### TASK INSTRUCTIONS
Your answer must be the records below, printed exactly.

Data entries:

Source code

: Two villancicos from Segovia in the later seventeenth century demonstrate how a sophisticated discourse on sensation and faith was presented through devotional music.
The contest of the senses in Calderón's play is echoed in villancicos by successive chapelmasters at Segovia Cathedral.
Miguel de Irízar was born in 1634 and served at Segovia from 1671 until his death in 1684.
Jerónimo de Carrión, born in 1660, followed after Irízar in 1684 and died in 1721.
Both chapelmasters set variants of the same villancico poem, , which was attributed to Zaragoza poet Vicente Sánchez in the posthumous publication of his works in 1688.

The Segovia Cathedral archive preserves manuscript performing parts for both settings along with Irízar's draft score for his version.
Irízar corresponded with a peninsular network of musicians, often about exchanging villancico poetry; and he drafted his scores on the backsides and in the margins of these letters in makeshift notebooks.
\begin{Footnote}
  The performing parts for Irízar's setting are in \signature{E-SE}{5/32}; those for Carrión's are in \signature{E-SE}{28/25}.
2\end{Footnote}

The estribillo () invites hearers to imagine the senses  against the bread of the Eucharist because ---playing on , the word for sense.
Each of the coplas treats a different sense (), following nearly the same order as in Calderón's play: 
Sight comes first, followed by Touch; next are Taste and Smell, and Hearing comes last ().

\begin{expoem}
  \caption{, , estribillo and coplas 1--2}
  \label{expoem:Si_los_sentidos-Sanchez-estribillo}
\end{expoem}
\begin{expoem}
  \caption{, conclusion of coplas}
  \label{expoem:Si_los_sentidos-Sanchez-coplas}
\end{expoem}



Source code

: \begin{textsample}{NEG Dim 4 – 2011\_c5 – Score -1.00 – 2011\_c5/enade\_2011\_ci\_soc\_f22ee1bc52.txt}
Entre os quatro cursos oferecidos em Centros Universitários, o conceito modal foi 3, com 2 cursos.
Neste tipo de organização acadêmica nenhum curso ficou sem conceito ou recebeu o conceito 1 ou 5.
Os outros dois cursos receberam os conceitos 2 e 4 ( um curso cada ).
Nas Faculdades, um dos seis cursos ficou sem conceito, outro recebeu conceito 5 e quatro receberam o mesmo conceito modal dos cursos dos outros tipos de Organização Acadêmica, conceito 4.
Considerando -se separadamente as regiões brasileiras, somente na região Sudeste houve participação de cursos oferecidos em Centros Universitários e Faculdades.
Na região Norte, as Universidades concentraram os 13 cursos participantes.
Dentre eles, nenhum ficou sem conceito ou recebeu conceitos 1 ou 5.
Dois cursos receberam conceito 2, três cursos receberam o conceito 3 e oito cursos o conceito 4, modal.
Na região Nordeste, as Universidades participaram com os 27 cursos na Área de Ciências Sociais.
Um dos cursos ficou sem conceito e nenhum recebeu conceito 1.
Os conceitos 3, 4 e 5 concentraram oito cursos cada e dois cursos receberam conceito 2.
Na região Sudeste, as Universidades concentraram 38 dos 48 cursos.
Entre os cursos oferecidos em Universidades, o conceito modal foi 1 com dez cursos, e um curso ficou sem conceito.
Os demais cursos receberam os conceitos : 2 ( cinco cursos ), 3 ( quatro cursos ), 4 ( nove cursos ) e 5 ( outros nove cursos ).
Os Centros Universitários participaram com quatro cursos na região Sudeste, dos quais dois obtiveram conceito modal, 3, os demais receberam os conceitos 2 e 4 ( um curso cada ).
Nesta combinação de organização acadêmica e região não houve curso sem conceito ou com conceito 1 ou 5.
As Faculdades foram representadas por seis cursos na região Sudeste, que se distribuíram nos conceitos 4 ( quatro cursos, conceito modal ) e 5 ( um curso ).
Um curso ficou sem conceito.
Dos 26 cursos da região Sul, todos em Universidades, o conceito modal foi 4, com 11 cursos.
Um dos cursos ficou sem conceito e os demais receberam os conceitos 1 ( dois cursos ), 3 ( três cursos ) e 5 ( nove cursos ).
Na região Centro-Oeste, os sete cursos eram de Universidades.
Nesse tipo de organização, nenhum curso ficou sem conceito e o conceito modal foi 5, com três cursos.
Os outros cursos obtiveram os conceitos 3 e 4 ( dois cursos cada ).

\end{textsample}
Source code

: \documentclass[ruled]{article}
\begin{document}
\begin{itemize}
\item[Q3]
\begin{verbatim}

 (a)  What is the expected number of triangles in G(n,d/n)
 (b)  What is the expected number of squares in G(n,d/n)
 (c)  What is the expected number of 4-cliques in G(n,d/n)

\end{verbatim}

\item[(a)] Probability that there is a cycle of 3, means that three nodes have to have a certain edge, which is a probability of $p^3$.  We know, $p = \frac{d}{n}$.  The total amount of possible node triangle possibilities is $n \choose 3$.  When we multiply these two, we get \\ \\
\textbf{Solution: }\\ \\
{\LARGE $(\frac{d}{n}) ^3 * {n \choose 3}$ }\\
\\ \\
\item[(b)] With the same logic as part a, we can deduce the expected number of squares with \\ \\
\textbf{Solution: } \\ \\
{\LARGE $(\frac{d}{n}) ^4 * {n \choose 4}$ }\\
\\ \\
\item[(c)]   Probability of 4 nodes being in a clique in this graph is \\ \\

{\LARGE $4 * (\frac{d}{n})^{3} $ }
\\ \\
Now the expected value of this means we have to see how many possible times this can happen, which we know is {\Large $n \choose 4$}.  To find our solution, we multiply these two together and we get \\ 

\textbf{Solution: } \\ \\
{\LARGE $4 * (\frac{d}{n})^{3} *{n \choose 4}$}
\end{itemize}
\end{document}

### RESPONSE BOX
Source code

: Two villancicos from Segovia in the later seventeenth century demonstrate how a sophisticated discourse on sensation and faith was presented through devotional music.
The contest of the senses in Calderón's play is echoed in villancicos by successive chapelmasters at Segovia Cathedral.
Miguel de Irízar was born in 1634 and served at Segovia from 1671 until his death in 1684.
Jerónimo de Carrión, born in 1660, followed after Irízar in 1684 and died in 1721.
Both chapelmasters set variants of the same villancico poem, , which was attributed to Zaragoza poet Vicente Sánchez in the posthumous publication of his works in 1688.

The Segovia Cathedral archive preserves manuscript performing parts for both settings along with Irízar's draft score for his version.
Irízar corresponded with a peninsular network of musicians, often about exchanging villancico poetry; and he drafted his scores on the backsides and in the margins of these letters in makeshift notebooks.
\begin{Footnote}
  The performing parts for Irízar's setting are in \signature{E-SE}{5/32}; those for Carrión's are in \signature{E-SE}{28/25}.
2\end{Footnote}

The estribillo () invites hearers to imagine the senses  against the bread of the Eucharist because ---playing on , the word for sense.
Each of the coplas treats a different sense (), following nearly the same order as in Calderón's play: 
Sight comes first, followed by Touch; next are Taste and Smell, and Hearing comes last ().

\begin{expoem}
  \caption{, , estribillo and coplas 1--2}
  \label{expoem:Si_los_sentidos-Sanchez-estribillo}
\end{expoem}
\begin{expoem}
  \caption{, conclusion of coplas}
  \label{expoem:Si_los_sentidos-Sanchez-coplas}
\end{expoem}



Source code

: \begin{textsample}{NEG Dim 4 – 2011\_c5 – Score -1.00 – 2011\_c5/enade\_2011\_ci\_soc\_f22ee1bc52.txt}
Entre os quatro cursos oferecidos em Centros Universitários, o conceito modal foi 3, com 2 cursos.
Neste tipo de organização acadêmica nenhum curso ficou sem conceito ou recebeu o conceito 1 ou 5.
Os outros dois cursos receberam os conceitos 2 e 4 ( um curso cada ).
Nas Faculdades, um dos seis cursos ficou sem conceito, outro recebeu conceito 5 e quatro receberam o mesmo conceito modal dos cursos dos outros tipos de Organização Acadêmica, conceito 4.
Considerando -se separadamente as regiões brasileiras, somente na região Sudeste houve participação de cursos oferecidos em Centros Universitários e Faculdades.
Na região Norte, as Universidades concentraram os 13 cursos participantes.
Dentre eles, nenhum ficou sem conceito ou recebeu conceitos 1 ou 5.
Dois cursos receberam conceito 2, três cursos receberam o conceito 3 e oito cursos o conceito 4, modal.
Na região Nordeste, as Universidades participaram com os 27 cursos na Área de Ciências Sociais.
Um dos cursos ficou sem conceito e nenhum recebeu conceito 1.
Os conceitos 3, 4 e 5 concentraram oito cursos cada e dois cursos receberam conceito 2.
Na região Sudeste, as Universidades concentraram 38 dos 48 cursos.
Entre os cursos oferecidos em Universidades, o conceito modal foi 1 com dez cursos, e um curso ficou sem conceito.
Os demais cursos receberam os conceitos : 2 ( cinco cursos ), 3 ( quatro cursos ), 4 ( nove cursos ) e 5 ( outros nove cursos ).
Os Centros Universitários participaram com quatro cursos na região Sudeste, dos quais dois obtiveram conceito modal, 3, os demais receberam os conceitos 2 e 4 ( um curso cada ).
Nesta combinação de organização acadêmica e região não houve curso sem conceito ou com conceito 1 ou 5.
As Faculdades foram representadas por seis cursos na região Sudeste, que se distribuíram nos conceitos 4 ( quatro cursos, conceito modal ) e 5 ( um curso ).
Um curso ficou sem conceito.
Dos 26 cursos da região Sul, todos em Universidades, o conceito modal foi 4, com 11 cursos.
Um dos cursos ficou sem conceito e os demais receberam os conceitos 1 ( dois cursos ), 3 ( três cursos ) e 5 ( nove cursos ).
Na região Centro-Oeste, os sete cursos eram de Universidades.
Nesse tipo de organização, nenhum curso ficou sem conceito e o conceito modal foi 5, com três cursos.
Os outros cursos obtiveram os conceitos 3 e 4 ( dois cursos cada ).

\end{textsample}
Source code

: \documentclass[ruled]{article}
\begin{document}
\begin{itemize}
\item[Q3]
\begin{verbatim}

 (a)  What is the expected number of triangles in G(n,d/n)
 (b)  What is the expected number of squares in G(n,d/n)
 (c)  What is the expected number of 4-cliques in G(n,d/n)

\end{verbatim}

\item[(a)] Probability that there is a cycle of 3, means that three nodes have to have a certain edge, which is a probability of $p^3$.  We know, $p = \frac{d}{n}$.  The total amount of possible node triangle possibilities is $n \choose 3$.  When we multiply these two, we get \\ \\
\textbf{Solution: }\\ \\
{\LARGE $(\frac{d}{n}) ^3 * {n \choose 3}$ }\\
\\ \\
\item[(b)] With the same logic as part a, we can deduce the expected number of squares with \\ \\
\textbf{Solution: } \\ \\
{\LARGE $(\frac{d}{n}) ^4 * {n \choose 4}$ }\\
\\ \\
\item[(c)]   Probability of 4 nodes being in a clique in this graph is \\ \\

{\LARGE $4 * (\frac{d}{n})^{3} $ }
\\ \\
Now the expected value of this means we have to see how many possible times this can happen, which we know is {\Large $n \choose 4$}.  To find our solution, we multiply these two together and we get \\ 

\textbf{Solution: } \\ \\
{\LARGE $4 * (\frac{d}{n})^{3} *{n \choose 4}$}
\end{itemize}
\end{document}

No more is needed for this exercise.